Formally, a decision function \(f(z)\) where, given a defined threshold \(\theta\):

\(z = w_1x_1 + w_2x_2 + ... + w_nx_n = w^Tx\)

Note

\(w\) and \(z\) are both column vectors, which is why we take the transpose \(w^T\) to get the dot product of the \((n \times 1)\) column vectors. \((1 \times n) * (n \times 1) = 1 \times 1\)

\(f(z) = \begin{cases} 1, & z \ge \theta \\ 0, & z < \theta \end{cases}\)

If we introduce a bias unit \(b = -\theta\) for ease of implementation, then:

\(z = w^Tx\) or \(z = w_1x_1 + w_2x_2 + ... + w_nx_n + b = w^Tx + b\)

\(y = f(z) = \begin{cases} 1, & z \ge 0 \\ 0, & z < 0 \end{cases}\)

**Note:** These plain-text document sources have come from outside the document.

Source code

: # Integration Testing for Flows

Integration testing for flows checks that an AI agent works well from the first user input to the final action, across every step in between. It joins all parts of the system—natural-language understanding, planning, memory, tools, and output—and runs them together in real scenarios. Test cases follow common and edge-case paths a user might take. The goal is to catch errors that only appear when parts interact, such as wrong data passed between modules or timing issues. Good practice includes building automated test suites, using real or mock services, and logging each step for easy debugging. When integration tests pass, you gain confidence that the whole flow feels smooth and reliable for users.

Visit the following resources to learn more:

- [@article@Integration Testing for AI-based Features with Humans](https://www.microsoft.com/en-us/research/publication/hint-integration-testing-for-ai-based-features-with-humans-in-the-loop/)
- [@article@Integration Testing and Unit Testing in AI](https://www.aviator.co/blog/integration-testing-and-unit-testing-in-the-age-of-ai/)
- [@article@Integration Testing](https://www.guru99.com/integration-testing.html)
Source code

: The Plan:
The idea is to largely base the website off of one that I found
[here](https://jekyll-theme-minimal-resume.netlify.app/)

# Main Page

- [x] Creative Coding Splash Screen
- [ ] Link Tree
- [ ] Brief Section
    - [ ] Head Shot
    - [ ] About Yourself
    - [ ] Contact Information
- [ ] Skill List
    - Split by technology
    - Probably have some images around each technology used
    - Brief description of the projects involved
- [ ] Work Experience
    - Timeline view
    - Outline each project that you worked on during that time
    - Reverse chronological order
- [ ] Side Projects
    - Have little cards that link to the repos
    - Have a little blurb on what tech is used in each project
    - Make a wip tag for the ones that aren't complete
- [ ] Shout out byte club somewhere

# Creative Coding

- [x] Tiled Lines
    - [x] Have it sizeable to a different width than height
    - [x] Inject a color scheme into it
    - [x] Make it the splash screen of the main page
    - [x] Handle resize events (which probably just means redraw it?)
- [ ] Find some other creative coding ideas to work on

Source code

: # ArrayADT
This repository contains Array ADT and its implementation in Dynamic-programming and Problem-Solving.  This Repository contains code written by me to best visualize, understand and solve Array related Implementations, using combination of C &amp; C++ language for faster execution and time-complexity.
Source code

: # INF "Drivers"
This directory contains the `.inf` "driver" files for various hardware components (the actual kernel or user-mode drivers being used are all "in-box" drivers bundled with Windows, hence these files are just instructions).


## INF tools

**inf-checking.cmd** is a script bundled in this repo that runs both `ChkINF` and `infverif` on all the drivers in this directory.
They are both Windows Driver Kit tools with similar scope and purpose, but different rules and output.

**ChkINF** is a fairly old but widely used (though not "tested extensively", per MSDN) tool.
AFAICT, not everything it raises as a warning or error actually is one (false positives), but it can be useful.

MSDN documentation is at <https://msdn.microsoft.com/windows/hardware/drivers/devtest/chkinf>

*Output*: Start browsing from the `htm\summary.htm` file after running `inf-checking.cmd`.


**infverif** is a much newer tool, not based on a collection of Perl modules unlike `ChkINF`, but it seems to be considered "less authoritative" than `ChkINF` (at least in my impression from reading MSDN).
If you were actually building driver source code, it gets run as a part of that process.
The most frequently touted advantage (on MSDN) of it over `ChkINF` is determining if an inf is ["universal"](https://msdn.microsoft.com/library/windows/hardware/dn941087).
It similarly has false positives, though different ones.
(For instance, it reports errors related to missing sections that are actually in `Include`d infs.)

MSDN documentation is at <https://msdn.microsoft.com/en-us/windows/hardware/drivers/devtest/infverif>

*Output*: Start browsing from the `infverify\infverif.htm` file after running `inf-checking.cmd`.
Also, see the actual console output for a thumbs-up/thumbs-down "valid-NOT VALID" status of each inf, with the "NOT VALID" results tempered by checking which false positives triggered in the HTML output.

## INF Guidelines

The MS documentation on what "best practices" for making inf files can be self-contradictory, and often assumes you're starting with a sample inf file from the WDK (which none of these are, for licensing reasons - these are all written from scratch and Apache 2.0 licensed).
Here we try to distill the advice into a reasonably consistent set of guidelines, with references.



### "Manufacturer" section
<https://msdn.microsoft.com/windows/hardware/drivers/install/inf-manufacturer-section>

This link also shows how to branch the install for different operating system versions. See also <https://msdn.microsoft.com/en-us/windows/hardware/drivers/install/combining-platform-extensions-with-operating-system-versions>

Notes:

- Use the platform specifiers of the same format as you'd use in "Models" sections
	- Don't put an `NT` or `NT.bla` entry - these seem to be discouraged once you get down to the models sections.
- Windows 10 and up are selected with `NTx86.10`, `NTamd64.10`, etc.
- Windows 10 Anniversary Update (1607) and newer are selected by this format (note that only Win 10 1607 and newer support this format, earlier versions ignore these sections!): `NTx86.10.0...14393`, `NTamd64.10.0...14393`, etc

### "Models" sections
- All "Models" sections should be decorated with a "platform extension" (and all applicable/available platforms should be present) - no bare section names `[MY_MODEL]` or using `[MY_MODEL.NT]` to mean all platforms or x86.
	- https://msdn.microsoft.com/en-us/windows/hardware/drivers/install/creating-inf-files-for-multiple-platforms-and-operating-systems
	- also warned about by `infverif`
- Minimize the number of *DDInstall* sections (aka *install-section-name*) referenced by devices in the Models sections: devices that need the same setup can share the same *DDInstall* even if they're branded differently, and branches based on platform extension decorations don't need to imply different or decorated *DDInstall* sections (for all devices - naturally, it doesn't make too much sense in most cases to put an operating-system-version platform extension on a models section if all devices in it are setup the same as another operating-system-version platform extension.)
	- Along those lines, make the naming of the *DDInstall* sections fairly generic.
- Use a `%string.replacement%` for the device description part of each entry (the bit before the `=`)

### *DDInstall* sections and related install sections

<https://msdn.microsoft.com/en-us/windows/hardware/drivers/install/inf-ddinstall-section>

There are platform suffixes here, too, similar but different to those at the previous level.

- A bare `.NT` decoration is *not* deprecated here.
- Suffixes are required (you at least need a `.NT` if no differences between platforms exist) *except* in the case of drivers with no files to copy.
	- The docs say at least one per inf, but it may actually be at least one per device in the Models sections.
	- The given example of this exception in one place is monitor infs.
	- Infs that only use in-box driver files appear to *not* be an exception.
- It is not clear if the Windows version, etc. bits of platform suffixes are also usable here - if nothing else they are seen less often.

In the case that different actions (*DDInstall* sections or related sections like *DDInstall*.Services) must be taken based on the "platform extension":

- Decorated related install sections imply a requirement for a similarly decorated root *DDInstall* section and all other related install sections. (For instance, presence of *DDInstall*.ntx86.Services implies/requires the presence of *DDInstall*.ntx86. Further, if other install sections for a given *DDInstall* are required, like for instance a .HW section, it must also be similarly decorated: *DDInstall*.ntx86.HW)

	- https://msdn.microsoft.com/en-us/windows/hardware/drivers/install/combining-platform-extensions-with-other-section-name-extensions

The perceptron learning rule can be summarized as follows:

  1. Initialize the weights and bias unit to 0
  2. For each training example \(x^{(i)}\), compute the output value \(\hat{y}^{(i)}\) which is the predicted class label of the \(i\)th training example, predicted by the threshold function \(f(z)\)
  3. Compare the predicted class label of the \(i\)th training example \(\hat{y}^{(i)}\) to the true class label of the \(i\)th training example \(y^{(i)}\)
  4. Update the weights \(w\) and bias unit \(b\) simultaneously

Formally,

\(\forall w_j \in w, w_j := w_j + \Delta w_j\)

\(\Delta w_j = \eta(y^{(i)} - \hat{y}^{(i)})* x^{(i)}\)

\(b := b + \Delta b\)

\(\Delta b = \eta(y^{(i)} - \hat{y}^{(i)})\)

Note

\(:=\) is “defined as”

\(\eta\) is the Greek letter “eta” and is often used for the learning rate in ML, typically defined as a constant between 0 & 1

Some observations:

  • Each weight \(w_j\) corresponds to a feature \(x_j\). The bias unit \(b\) does not.
  • Each weight update \(\Delta w_j\) is proportional to the value of \(x^{(i)}_j\). The bias unit update is not.
    • Compare \(x^{(i)}_j = 10\) to \(x^{(i)}_j = 1\) in the example where it is incorrectly classified as class \(0\) when the true class label is \(1\). Assume \(\eta = 1\)
      • \(\Delta w_j = (1 - 0) * 10 = 10\)
      • \(\Delta w_j = (1 - 0) * 1 = 1\)
    • The first example will push the decision boundary by a factor of \(10\)
  • The bias unit \(b\) is part of the linear combination (the score that the perceptron computes), not the activation (the step function). So, \(y = f(z)\) is correct, not \(y = f(z) + b\). The bias shifts the decision boundary.
  • You can see from the formal definition that the bias unit and weights remain unchanged when the perceptron predicts the class label correctly. The perceptron only updates when it makes a mistake in classification.
  • If the data is linearly separable, the perceptron is guaranteed to find a separating hyperplane within a finite amount of updates. If not linearly separable, it will update forever - you need to maximum number of epochs in this situation.
Note

A step function (in the context of perceptrons) is an activation function that outputs only two possible values. It decides yes/no based on whether the input crosses a threshold.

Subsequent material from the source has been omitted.